### PROBLEM DETAILS
Every word in the data below belongs in your copy, exactly as given; the pictures do not.

Stored data:
((
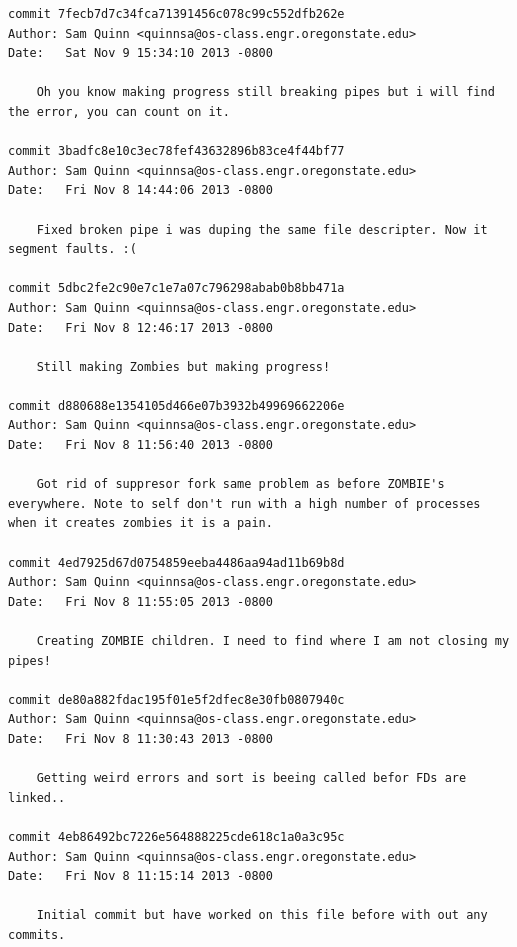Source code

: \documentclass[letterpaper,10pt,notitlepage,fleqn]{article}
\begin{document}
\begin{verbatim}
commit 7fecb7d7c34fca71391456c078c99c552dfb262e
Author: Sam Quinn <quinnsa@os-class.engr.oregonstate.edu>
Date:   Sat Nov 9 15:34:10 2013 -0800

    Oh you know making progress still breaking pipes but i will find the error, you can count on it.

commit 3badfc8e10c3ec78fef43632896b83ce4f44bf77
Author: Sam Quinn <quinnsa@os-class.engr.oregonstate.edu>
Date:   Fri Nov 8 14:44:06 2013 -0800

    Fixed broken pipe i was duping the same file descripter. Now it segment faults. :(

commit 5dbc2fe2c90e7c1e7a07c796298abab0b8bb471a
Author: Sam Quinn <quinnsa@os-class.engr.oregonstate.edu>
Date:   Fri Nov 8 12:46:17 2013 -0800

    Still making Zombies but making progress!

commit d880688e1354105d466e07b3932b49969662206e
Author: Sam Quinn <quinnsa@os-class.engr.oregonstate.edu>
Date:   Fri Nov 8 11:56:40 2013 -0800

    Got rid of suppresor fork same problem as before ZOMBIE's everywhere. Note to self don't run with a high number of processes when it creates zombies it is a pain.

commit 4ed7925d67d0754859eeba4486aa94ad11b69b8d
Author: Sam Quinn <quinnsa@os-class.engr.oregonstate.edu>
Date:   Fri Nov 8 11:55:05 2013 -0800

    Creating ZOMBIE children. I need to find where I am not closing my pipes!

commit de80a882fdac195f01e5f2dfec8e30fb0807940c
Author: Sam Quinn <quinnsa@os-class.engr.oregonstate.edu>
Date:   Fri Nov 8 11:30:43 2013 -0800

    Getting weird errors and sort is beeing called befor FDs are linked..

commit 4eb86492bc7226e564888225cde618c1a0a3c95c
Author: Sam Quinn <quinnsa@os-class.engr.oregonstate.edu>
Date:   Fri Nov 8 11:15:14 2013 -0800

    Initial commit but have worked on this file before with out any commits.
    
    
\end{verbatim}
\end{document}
))
### COMPLETED EXERCISE
Source code

: \documentclass[letterpaper,10pt,notitlepage,fleqn]{article}
\begin{document}
\begin{verbatim}
commit 7fecb7d7c34fca71391456c078c99c552dfb262e
Author: Sam Quinn <quinnsa@os-class.engr.oregonstate.edu>
Date:   Sat Nov 9 15:34:10 2013 -0800

    Oh you know making progress still breaking pipes but i will find the error, you can count on it.

commit 3badfc8e10c3ec78fef43632896b83ce4f44bf77
Author: Sam Quinn <quinnsa@os-class.engr.oregonstate.edu>
Date:   Fri Nov 8 14:44:06 2013 -0800

    Fixed broken pipe i was duping the same file descripter. Now it segment faults. :(

commit 5dbc2fe2c90e7c1e7a07c796298abab0b8bb471a
Author: Sam Quinn <quinnsa@os-class.engr.oregonstate.edu>
Date:   Fri Nov 8 12:46:17 2013 -0800

    Still making Zombies but making progress!

commit d880688e1354105d466e07b3932b49969662206e
Author: Sam Quinn <quinnsa@os-class.engr.oregonstate.edu>
Date:   Fri Nov 8 11:56:40 2013 -0800

    Got rid of suppresor fork same problem as before ZOMBIE's everywhere. Note to self don't run with a high number of processes when it creates zombies it is a pain.

commit 4ed7925d67d0754859eeba4486aa94ad11b69b8d
Author: Sam Quinn <quinnsa@os-class.engr.oregonstate.edu>
Date:   Fri Nov 8 11:55:05 2013 -0800

    Creating ZOMBIE children. I need to find where I am not closing my pipes!

commit de80a882fdac195f01e5f2dfec8e30fb0807940c
Author: Sam Quinn <quinnsa@os-class.engr.oregonstate.edu>
Date:   Fri Nov 8 11:30:43 2013 -0800

    Getting weird errors and sort is beeing called befor FDs are linked..

commit 4eb86492bc7226e564888225cde618c1a0a3c95c
Author: Sam Quinn <quinnsa@os-class.engr.oregonstate.edu>
Date:   Fri Nov 8 11:15:14 2013 -0800

    Initial commit but have worked on this file before with out any commits.
    
    
\end{verbatim}
\end{document}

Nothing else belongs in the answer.